Housing starts declined in February despite a strong showing in the previous month, according to the latest new residential construction data published by the Census Bureau and the U.S. Department of Housing and Urban Development on Tuesday.
The report indicated that housing starts in February were at a seasonally adjusted annual rate of 1.16 million, decreasing 8.7 percent month-over-month and 9.9 percent on an annual basis. Single-family housing starts also weakened decreasing 17 percent to 805,000 in February compared with 970,000 in the prior month.
"A spike in mortgage rates in early November undermined buyer purchasing power and caused a dip in builder confidence that has started to recover but has yet to reach its October level, before the surge in mortgage rates," said Danielle Hale, Chief Economist, realtor.com. "Thus, we may see a few more months of up and down single-family starts before increasing confidence leads to increased production."
Building permits during the month also saw a decline of 1.6 percent over January, decreasing to 1.29 million against 1.31 million recorded in the previous month. Permits also fell on a year-over-year basis by 2 percent from 1.32 million recorded in February 2018. The report revealed that single‐family authorizations in February remained unchanged at were at a rate of 821,000 on an annual basis.
However, housing completions increased in February, rising 4.5 percent to 1.3 million compared with 1.24 million completions in January. Completions were also slightly above the February 2018 numbers rising 1.1 percent on an annual basis.

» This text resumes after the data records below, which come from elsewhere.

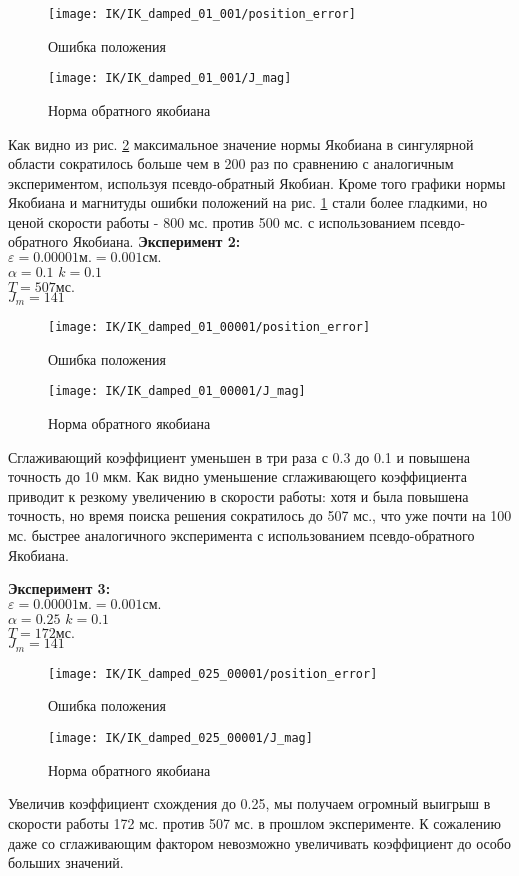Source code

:\begin{figure}[h!]
	\centering
	\texttt{[image: IK/IK\_damped\_01\_001/position\_error]}
	\caption{Ошибка положения}
	\label{fig:4_5_1}
\end{figure}
\begin{figure}[h!]
	\centering
	\texttt{[image: IK/IK\_damped\_01\_001/J\_mag]}
	\caption{Норма обратного якобиана}
	\label{fig:4_5_2}
\end{figure}
Как видно из рис. \ref{fig:4_5_2} максимальное значение нормы Якобиана в сингулярной области сократилось больше чем в 200 раз по сравнению с аналогичным экспериментом, используя псевдо-обратный Якобиан. Кроме того графики нормы Якобиана и магнитуды ошибки положений на рис. \ref{fig:4_5_1} стали более гладкими, но ценой скорости работы - 800 мс. против 500 мс. с использованием псевдо-обратного Якобиана.
\bigbreak
\textbf{Эксперимент 2:}\\
$\varepsilon = 0.00001\text{м.} = 0.001\text{см.}$\\
$\alpha = 0.1$
$k = 0.1$\\
$T = 507 \text{мс.}$\\
$J_{m} = 141$

\begin{figure}[h!]
	\centering
	\texttt{[image: IK/IK\_damped\_01\_00001/position\_error]}
	\caption{Ошибка положения}
	\label{fig:4_5_3}
\end{figure}
\begin{figure}[h!]
	\centering
	\texttt{[image: IK/IK\_damped\_01\_00001/J\_mag]}
	\caption{Норма обратного якобиана}
	\label{fig:4_5_4}
\end{figure}
Сглаживающий коэффициент уменьшен в три раза с 0.3 до 0.1 и повышена точность до 10 мкм. Как видно уменьшение сглаживающего коэффициента приводит к резкому увеличению в скорости работы: хотя и была повышена точность, но время поиска решения сократилось до 507 мс., что уже почти на 100 мс. быстрее аналогичного эксперимента с использованием псевдо-обратного Якобиана.

\textbf{Эксперимент 3:}\\
$\varepsilon = 0.00001\text{м.} = 0.001\text{см.}$\\
$\alpha = 0.25$
$k = 0.1$\\
$T = 172 \text{мс.}$\\
$J_{m} = 141$

\begin{figure}[h!]
	\centering
	\texttt{[image: IK/IK\_damped\_025\_00001/position\_error]}
	\caption{Ошибка положения}
	\label{fig:4_5_5}
\end{figure}
\begin{figure}[h!]
	\centering
	\texttt{[image: IK/IK\_damped\_025\_00001/J\_mag]}
	\caption{Норма обратного якобиана}
	\label{fig:4_5_6}
\end{figure}
Увеличив коэффициент схождения до 0.25, мы получаем огромный выигрыш в скорости работы 172 мс. против 507 мс. в прошлом эксперименте. К сожалению даже со сглаживающим фактором невозможно увеличивать коэффициент до особо больших значений.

Looking at the buying season ahead, Hale said that the current market conditions provided plenty of opportunities for homebuyers. "Mortgage rates have dipped notably since the November surge and signs point to steady to lower mortgage rates ahead," Hale said. "Home prices continue to rise, but their moderation puts them within range of stronger income growth creating opportunities for homebuyers, where we previously saw hurdles."